Thursday, July 16, 2015

Significant Flash exploit mitigations are live in v18.0.0.209

Posted by Mark Brand and Chris Evans, isolators of heaps

Whilst Project Zero has gained a reputation for vulnerability and exploitation research, that's not all that we do. One of the main reasons we perform this research is to provide data to defenders; and one of the things that defenders can do with this data is to devise exploit mitigations.

Sometimes, we'll take on exploit mitigations ourselves. Recently, we've been working with Adobe on Flash mitigations, and this post describes some significant mitigations have landed over the past couple of Flash versions.

Now is a good time to check your current Flash version because you really want the latest one. For example, if you're running Google Chrome, you can visit about:version to check the versions of various components. If you have Flash v18.0.0.209 (or newer), then you have the new goodies. If not, you can (on Windows) visit chrome://chrome to give the autoupdater a kick. (If you’re running an older version of Chrome, you will in fact receive a more active warning and block when encountering Flash content.)

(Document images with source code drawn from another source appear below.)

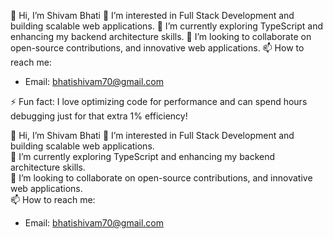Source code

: 👋 Hi, I’m Shivam Bhati
👀 I’m interested in Full Stack Development and building scalable web applications. 
🌱 I’m currently exploring TypeScript and enhancing my backend architecture skills.
💞️ I’m looking to collaborate on open-source contributions, and innovative web applications.
📫 How to reach me:
- Email: bhatishivam70@gmail.com

⚡ Fun fact: I love optimizing code for performance and can spend hours debugging just for that extra 1% efficiency!


👋 Hi, I’m Shivam Bhati 
👀 I’m interested in Full Stack Development and building scalable web applications.  
🌱 I’m currently exploring TypeScript and enhancing my backend architecture skills.  
💞️ I’m looking to collaborate on open-source contributions, and innovative web applications.  
📫 How to reach me:
- Email: bhatishivam70@gmail.com 

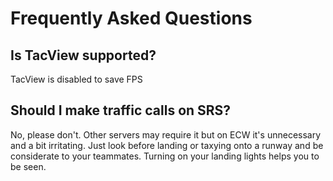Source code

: # Frequently Asked Questions

## Is TacView supported?

TacView is disabled to save FPS

## Should I make traffic calls on SRS?

No, please don't. Other servers may require it but on ECW it's unnecessary and a
bit irritating. Just look before landing or taxying onto a runway and be
considerate to your teammates. Turning on your landing lights helps you to be
seen.
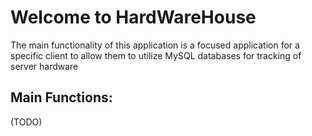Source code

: # Welcome to HardWareHouse

The main functionality of this application is a focused application for a specific client
to allow them to utilize MySQL databases for tracking of server hardware

## Main Functions:

(TODO)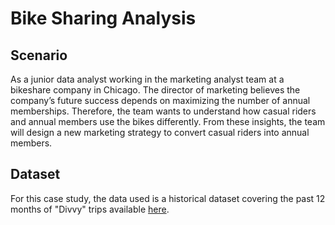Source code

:# Bike Sharing Analysis

## Scenario

As a junior data analyst working in the marketing analyst team at a bikeshare company in Chicago. The director of marketing believes the company’s future success depends on maximizing the number of annual memberships. Therefore, the team wants to understand how casual riders and annual members use the bikes differently. From these insights, the team will design a new marketing strategy to convert casual riders into annual members.

## Dataset
For this case study, the data used is a historical dataset covering the past 12 months of "Divvy" trips available [here](https://divvy-tripdata.s3.amazonaws.com/index.html).
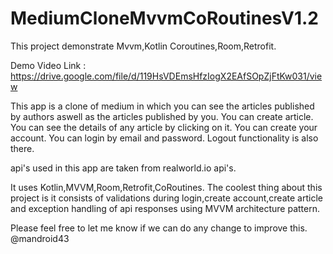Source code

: # MediumCloneMvvmCoRoutinesV1.2
This project demonstrate Mvvm,Kotlin Coroutines,Room,Retrofit.

Demo Video Link : https://drive.google.com/file/d/119HsVDEmsHfzIogX2EAfSOpZjFtKw031/view

This app is a clone of medium in which 
you can see the articles published by authors 
aswell as the articles published by you. You can create article. 
You can see the details of any article by clicking on it. 
You can create your account. 
You can login by email and password. 
Logout functionality is also there.

api's used in this app are taken from realworld.io api's.

It uses Kotlin,MVVM,Room,Retrofit,CoRoutines. The coolest thing about this project is it consists of validations during login,create account,create article and exception handling of api responses using MVVM architecture pattern.

Please feel free to let me know if we can do any change to improve this. @mandroid43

Before we dive into the technicalities of some of the mitigations landed, it's worth reminding ourselves how the vast majority of recent Flash 0-day, 1-day and research exploits have worked:

In the above diagram, we see a heap overflow vulnerability being exploited. The attacker has performed "heap grooming", which attempts to place an object of interest after the object from which the heap overflow originates. The chosen object of interest is a Vector.<uint> buffer, which starts with a length. The desired corruption is to corrupt and increase this length. This technique was used in recent 0-days, as well as various 1-days.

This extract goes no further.